_PROBLEM STATEMENT_
The records below must be returned exactly, with every picture left out.

Records from a data source:
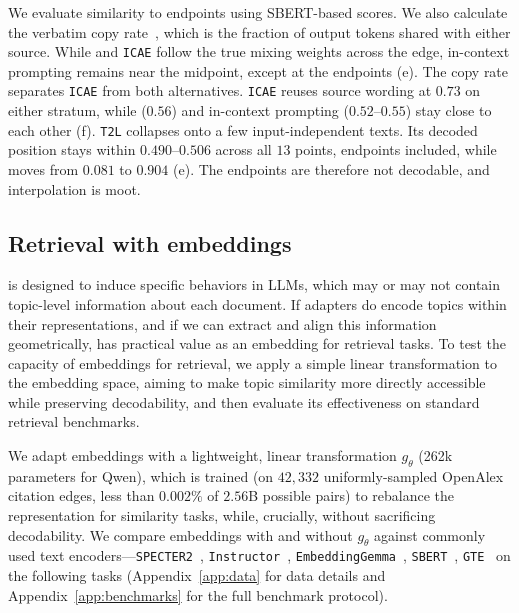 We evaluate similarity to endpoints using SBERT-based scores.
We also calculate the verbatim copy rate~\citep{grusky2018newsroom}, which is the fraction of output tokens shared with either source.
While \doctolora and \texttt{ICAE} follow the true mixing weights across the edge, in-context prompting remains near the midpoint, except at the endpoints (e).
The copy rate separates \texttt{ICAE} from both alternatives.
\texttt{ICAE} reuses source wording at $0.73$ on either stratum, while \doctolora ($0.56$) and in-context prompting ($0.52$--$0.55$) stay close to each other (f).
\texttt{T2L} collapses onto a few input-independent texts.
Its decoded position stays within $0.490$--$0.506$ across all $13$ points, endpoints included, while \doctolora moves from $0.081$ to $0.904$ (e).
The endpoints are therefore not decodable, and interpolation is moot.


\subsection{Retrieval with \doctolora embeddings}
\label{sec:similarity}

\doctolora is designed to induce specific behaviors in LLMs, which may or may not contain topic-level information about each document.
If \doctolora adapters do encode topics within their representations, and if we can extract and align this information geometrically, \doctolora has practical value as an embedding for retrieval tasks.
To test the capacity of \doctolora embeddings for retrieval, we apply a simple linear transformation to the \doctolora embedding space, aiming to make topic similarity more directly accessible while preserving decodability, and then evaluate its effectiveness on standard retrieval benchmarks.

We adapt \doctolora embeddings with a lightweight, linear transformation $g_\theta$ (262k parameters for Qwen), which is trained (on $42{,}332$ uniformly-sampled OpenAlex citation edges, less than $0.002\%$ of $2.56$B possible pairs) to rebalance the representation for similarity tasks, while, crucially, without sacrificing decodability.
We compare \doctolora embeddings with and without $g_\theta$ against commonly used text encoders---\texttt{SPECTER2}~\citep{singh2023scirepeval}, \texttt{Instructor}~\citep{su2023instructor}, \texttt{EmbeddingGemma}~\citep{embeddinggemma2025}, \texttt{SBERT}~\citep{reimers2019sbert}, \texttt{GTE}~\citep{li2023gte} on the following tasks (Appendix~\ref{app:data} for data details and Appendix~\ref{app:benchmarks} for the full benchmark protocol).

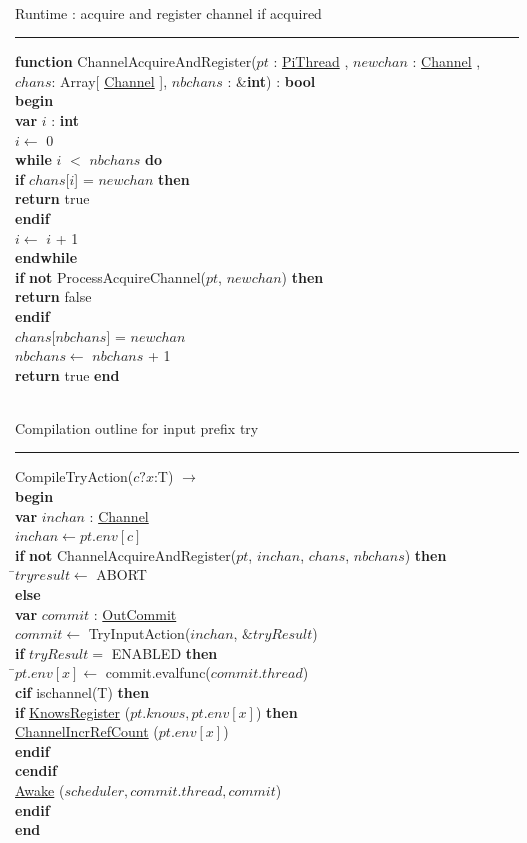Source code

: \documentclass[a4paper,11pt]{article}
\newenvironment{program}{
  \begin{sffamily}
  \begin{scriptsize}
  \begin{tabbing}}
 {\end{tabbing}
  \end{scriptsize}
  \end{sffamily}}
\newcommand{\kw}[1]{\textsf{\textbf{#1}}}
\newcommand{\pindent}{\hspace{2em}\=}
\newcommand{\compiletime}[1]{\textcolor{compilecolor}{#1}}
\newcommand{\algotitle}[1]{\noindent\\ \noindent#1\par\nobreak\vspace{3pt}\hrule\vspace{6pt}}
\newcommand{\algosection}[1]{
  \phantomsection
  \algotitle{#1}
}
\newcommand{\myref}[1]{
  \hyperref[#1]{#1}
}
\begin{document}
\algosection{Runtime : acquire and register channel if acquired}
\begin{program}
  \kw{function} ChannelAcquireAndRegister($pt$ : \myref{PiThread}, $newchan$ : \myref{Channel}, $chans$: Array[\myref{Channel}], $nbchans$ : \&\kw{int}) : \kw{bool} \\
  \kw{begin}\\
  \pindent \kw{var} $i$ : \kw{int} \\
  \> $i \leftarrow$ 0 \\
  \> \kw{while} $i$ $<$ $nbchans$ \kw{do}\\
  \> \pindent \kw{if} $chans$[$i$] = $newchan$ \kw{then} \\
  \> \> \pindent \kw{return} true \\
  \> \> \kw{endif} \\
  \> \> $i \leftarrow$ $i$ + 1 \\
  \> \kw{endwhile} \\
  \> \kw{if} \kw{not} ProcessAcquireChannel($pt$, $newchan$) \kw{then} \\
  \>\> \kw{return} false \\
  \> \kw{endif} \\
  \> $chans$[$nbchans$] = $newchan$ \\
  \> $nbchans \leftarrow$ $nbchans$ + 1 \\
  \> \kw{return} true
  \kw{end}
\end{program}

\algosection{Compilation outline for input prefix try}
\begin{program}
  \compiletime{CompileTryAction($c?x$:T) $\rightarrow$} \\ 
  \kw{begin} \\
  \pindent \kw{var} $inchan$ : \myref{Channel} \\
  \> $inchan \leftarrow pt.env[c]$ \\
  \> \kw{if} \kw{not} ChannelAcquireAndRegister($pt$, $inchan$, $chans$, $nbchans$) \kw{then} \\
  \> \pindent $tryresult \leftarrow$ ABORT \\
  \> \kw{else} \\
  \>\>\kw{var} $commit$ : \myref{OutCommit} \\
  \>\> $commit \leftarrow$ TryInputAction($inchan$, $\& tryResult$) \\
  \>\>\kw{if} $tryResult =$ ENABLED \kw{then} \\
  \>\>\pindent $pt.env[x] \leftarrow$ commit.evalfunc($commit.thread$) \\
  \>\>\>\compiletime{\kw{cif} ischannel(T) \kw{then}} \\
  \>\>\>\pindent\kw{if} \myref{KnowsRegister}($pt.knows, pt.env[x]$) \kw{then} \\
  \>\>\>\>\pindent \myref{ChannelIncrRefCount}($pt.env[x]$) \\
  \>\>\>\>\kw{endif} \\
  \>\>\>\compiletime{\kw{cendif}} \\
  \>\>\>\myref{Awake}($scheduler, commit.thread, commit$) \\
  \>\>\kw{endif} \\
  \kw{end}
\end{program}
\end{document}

_PROBLEM SOLUTION_
 We evaluate similarity to endpoints using SBERT-based scores.
We also calculate the verbatim copy rate~\citep{grusky2018newsroom}, which is the fraction of output tokens shared with either source.
While \doctolora and \texttt{ICAE} follow the true mixing weights across the edge, in-context prompting remains near the midpoint, except at the endpoints (e).
The copy rate separates \texttt{ICAE} from both alternatives.
\texttt{ICAE} reuses source wording at $0.73$ on either stratum, while \doctolora ($0.56$) and in-context prompting ($0.52$--$0.55$) stay close to each other (f).
\texttt{T2L} collapses onto a few input-independent texts.
Its decoded position stays within $0.490$--$0.506$ across all $13$ points, endpoints included, while \doctolora moves from $0.081$ to $0.904$ (e).
The endpoints are therefore not decodable, and interpolation is moot.


\subsection{Retrieval with \doctolora embeddings}
\label{sec:similarity}

\doctolora is designed to induce specific behaviors in LLMs, which may or may not contain topic-level information about each document.
If \doctolora adapters do encode topics within their representations, and if we can extract and align this information geometrically, \doctolora has practical value as an embedding for retrieval tasks.
To test the capacity of \doctolora embeddings for retrieval, we apply a simple linear transformation to the \doctolora embedding space, aiming to make topic similarity more directly accessible while preserving decodability, and then evaluate its effectiveness on standard retrieval benchmarks.

We adapt \doctolora embeddings with a lightweight, linear transformation $g_\theta$ (262k parameters for Qwen), which is trained (on $42{,}332$ uniformly-sampled OpenAlex citation edges, less than $0.002\%$ of $2.56$B possible pairs) to rebalance the representation for similarity tasks, while, crucially, without sacrificing decodability.
We compare \doctolora embeddings with and without $g_\theta$ against commonly used text encoders---\texttt{SPECTER2}~\citep{singh2023scirepeval}, \texttt{Instructor}~\citep{su2023instructor}, \texttt{EmbeddingGemma}~\citep{embeddinggemma2025}, \texttt{SBERT}~\citep{reimers2019sbert}, \texttt{GTE}~\citep{li2023gte} on the following tasks (Appendix~\ref{app:data} for data details and Appendix~\ref{app:benchmarks} for the full benchmark protocol).

Source code

: \documentclass[a4paper,11pt]{article}
\newenvironment{program}{
  \begin{sffamily}
  \begin{scriptsize}
  \begin{tabbing}}
 {\end{tabbing}
  \end{scriptsize}
  \end{sffamily}}
\newcommand{\kw}[1]{\textsf{\textbf{#1}}}
\newcommand{\pindent}{\hspace{2em}\=}
\newcommand{\compiletime}[1]{\textcolor{compilecolor}{#1}}
\newcommand{\algotitle}[1]{\noindent\\ \noindent#1\par\nobreak\vspace{3pt}\hrule\vspace{6pt}}
\newcommand{\algosection}[1]{
  \phantomsection
  \algotitle{#1}
}
\newcommand{\myref}[1]{
  \hyperref[#1]{#1}
}
\begin{document}
\algosection{Runtime : acquire and register channel if acquired}
\begin{program}
  \kw{function} ChannelAcquireAndRegister($pt$ : \myref{PiThread}, $newchan$ : \myref{Channel}, $chans$: Array[\myref{Channel}], $nbchans$ : \&\kw{int}) : \kw{bool} \\
  \kw{begin}\\
  \pindent \kw{var} $i$ : \kw{int} \\
  \> $i \leftarrow$ 0 \\
  \> \kw{while} $i$ $<$ $nbchans$ \kw{do}\\
  \> \pindent \kw{if} $chans$[$i$] = $newchan$ \kw{then} \\
  \> \> \pindent \kw{return} true \\
  \> \> \kw{endif} \\
  \> \> $i \leftarrow$ $i$ + 1 \\
  \> \kw{endwhile} \\
  \> \kw{if} \kw{not} ProcessAcquireChannel($pt$, $newchan$) \kw{then} \\
  \>\> \kw{return} false \\
  \> \kw{endif} \\
  \> $chans$[$nbchans$] = $newchan$ \\
  \> $nbchans \leftarrow$ $nbchans$ + 1 \\
  \> \kw{return} true
  \kw{end}
\end{program}

\algosection{Compilation outline for input prefix try}
\begin{program}
  \compiletime{CompileTryAction($c?x$:T) $\rightarrow$} \\ 
  \kw{begin} \\
  \pindent \kw{var} $inchan$ : \myref{Channel} \\
  \> $inchan \leftarrow pt.env[c]$ \\
  \> \kw{if} \kw{not} ChannelAcquireAndRegister($pt$, $inchan$, $chans$, $nbchans$) \kw{then} \\
  \> \pindent $tryresult \leftarrow$ ABORT \\
  \> \kw{else} \\
  \>\>\kw{var} $commit$ : \myref{OutCommit} \\
  \>\> $commit \leftarrow$ TryInputAction($inchan$, $\& tryResult$) \\
  \>\>\kw{if} $tryResult =$ ENABLED \kw{then} \\
  \>\>\pindent $pt.env[x] \leftarrow$ commit.evalfunc($commit.thread$) \\
  \>\>\>\compiletime{\kw{cif} ischannel(T) \kw{then}} \\
  \>\>\>\pindent\kw{if} \myref{KnowsRegister}($pt.knows, pt.env[x]$) \kw{then} \\
  \>\>\>\>\pindent \myref{ChannelIncrRefCount}($pt.env[x]$) \\
  \>\>\>\>\kw{endif} \\
  \>\>\>\compiletime{\kw{cendif}} \\
  \>\>\>\myref{Awake}($scheduler, commit.thread, commit$) \\
  \>\>\kw{endif} \\
  \kw{end}
\end{program}
\end{document}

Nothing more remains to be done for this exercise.